# RECORDS FOR THIS TASK
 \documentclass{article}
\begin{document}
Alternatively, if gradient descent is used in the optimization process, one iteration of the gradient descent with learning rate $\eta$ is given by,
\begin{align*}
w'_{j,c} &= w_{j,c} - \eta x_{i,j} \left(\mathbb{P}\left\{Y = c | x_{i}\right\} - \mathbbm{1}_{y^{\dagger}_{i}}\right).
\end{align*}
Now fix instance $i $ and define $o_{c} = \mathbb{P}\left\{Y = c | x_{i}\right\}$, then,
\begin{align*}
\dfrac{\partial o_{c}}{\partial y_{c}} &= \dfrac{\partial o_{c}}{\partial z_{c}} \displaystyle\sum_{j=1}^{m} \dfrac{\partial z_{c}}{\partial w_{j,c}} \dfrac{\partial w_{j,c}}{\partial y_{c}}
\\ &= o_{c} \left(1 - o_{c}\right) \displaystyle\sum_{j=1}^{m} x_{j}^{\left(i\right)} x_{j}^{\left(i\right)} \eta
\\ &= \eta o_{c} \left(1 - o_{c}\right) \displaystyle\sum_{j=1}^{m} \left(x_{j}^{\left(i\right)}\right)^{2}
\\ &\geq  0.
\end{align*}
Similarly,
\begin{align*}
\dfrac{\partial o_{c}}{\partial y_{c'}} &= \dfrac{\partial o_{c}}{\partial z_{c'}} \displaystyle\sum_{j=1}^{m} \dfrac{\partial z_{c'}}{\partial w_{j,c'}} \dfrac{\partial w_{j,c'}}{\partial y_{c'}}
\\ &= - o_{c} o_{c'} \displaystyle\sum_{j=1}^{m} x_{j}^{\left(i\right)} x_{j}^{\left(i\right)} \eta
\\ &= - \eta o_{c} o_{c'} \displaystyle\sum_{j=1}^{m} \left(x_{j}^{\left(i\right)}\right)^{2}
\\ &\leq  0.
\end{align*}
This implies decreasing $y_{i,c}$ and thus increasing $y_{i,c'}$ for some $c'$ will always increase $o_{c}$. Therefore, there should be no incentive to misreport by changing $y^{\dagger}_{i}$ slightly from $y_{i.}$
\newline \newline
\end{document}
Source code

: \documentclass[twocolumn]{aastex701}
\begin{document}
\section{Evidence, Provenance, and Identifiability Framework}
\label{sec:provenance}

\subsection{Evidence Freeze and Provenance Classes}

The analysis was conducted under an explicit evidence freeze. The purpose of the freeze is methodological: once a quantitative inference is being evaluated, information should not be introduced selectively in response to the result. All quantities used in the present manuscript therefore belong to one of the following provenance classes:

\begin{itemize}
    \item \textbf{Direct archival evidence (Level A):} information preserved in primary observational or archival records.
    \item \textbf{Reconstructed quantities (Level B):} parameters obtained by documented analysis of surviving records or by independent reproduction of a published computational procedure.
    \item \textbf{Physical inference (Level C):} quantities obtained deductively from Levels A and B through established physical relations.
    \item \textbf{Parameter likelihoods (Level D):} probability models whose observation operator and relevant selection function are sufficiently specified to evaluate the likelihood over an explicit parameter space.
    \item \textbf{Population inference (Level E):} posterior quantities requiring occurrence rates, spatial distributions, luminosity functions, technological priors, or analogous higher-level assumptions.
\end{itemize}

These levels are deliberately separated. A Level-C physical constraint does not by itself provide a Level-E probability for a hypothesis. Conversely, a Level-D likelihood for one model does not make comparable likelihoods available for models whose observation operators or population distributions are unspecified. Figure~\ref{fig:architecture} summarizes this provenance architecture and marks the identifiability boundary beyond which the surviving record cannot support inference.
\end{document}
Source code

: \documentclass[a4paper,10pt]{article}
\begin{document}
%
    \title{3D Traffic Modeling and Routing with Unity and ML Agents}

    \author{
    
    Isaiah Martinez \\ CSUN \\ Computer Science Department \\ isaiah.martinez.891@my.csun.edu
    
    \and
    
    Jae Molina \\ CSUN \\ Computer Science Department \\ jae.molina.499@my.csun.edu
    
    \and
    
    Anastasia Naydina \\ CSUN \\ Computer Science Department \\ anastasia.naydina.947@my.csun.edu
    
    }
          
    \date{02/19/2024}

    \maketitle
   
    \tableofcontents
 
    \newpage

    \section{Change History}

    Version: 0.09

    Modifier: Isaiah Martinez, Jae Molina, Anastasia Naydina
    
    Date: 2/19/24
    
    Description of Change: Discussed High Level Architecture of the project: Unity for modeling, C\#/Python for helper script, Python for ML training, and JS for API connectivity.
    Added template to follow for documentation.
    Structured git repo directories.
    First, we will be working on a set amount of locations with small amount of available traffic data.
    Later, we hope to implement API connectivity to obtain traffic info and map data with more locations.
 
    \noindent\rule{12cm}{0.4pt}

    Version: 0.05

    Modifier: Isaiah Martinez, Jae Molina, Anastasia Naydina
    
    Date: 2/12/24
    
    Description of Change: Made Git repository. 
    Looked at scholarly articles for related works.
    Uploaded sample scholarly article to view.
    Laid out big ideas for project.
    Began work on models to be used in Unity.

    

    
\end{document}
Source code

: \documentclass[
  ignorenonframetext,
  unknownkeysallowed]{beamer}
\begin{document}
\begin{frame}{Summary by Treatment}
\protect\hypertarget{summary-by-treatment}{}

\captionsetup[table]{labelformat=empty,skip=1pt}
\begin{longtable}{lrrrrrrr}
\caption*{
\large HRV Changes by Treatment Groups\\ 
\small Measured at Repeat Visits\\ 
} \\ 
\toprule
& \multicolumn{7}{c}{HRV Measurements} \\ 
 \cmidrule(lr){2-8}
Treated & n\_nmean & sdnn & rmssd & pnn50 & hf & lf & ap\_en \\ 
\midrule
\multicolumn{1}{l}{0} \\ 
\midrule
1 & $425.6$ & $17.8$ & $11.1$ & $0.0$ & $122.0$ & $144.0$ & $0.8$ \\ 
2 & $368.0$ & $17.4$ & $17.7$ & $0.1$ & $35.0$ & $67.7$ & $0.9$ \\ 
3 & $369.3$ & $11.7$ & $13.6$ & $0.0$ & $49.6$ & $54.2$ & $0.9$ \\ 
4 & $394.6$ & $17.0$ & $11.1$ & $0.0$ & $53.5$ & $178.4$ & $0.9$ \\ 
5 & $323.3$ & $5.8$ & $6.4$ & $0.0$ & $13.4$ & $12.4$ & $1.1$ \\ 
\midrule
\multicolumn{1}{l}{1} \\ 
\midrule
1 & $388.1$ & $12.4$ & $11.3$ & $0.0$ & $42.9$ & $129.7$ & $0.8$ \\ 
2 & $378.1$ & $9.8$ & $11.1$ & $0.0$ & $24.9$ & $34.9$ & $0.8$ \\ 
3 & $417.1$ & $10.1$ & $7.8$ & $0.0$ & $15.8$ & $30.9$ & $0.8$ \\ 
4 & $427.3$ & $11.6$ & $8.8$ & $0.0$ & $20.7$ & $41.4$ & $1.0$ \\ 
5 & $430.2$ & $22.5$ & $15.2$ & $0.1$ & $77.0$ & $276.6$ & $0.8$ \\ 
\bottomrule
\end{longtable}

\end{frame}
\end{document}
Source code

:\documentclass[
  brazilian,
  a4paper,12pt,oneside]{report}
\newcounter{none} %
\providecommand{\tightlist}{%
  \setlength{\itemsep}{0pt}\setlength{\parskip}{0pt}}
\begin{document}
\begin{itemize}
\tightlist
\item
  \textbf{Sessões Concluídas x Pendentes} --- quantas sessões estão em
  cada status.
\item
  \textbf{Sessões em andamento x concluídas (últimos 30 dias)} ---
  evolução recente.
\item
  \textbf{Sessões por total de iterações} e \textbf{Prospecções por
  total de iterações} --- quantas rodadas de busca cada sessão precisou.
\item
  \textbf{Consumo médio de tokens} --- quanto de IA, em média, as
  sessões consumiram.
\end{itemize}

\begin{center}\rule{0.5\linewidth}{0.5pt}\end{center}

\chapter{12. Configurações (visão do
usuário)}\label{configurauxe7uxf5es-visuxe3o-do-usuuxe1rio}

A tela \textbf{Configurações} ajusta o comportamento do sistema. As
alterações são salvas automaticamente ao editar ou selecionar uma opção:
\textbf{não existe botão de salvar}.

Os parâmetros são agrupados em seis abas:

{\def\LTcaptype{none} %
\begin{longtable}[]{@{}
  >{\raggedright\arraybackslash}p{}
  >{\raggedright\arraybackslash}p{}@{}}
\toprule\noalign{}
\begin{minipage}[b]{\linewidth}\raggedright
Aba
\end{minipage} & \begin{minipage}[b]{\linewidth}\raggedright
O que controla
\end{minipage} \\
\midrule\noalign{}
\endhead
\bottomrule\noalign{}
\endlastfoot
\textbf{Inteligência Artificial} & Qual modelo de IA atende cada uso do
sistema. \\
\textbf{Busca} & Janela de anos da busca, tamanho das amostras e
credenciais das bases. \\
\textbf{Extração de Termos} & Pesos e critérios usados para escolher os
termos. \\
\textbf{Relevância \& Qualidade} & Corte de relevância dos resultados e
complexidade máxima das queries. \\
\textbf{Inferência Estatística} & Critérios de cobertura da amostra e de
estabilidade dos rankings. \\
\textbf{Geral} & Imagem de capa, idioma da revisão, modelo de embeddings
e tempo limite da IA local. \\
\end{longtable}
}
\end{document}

# YOUR ASSIGNMENT
Produce only the lines from the line containing "Freeze and Provenance" through the line containing "or archival records.", inclusive of both, exactly as they stand in the entries above.

# TASK RESPONSE
\subsection{Evidence Freeze and Provenance Classes}

The analysis was conducted under an explicit evidence freeze. The purpose of the freeze is methodological: once a quantitative inference is being evaluated, information should not be introduced selectively in response to the result. All quantities used in the present manuscript therefore belong to one of the following provenance classes:

\begin{itemize}
    \item \textbf{Direct archival evidence (Level A):} information preserved in primary observational or archival records.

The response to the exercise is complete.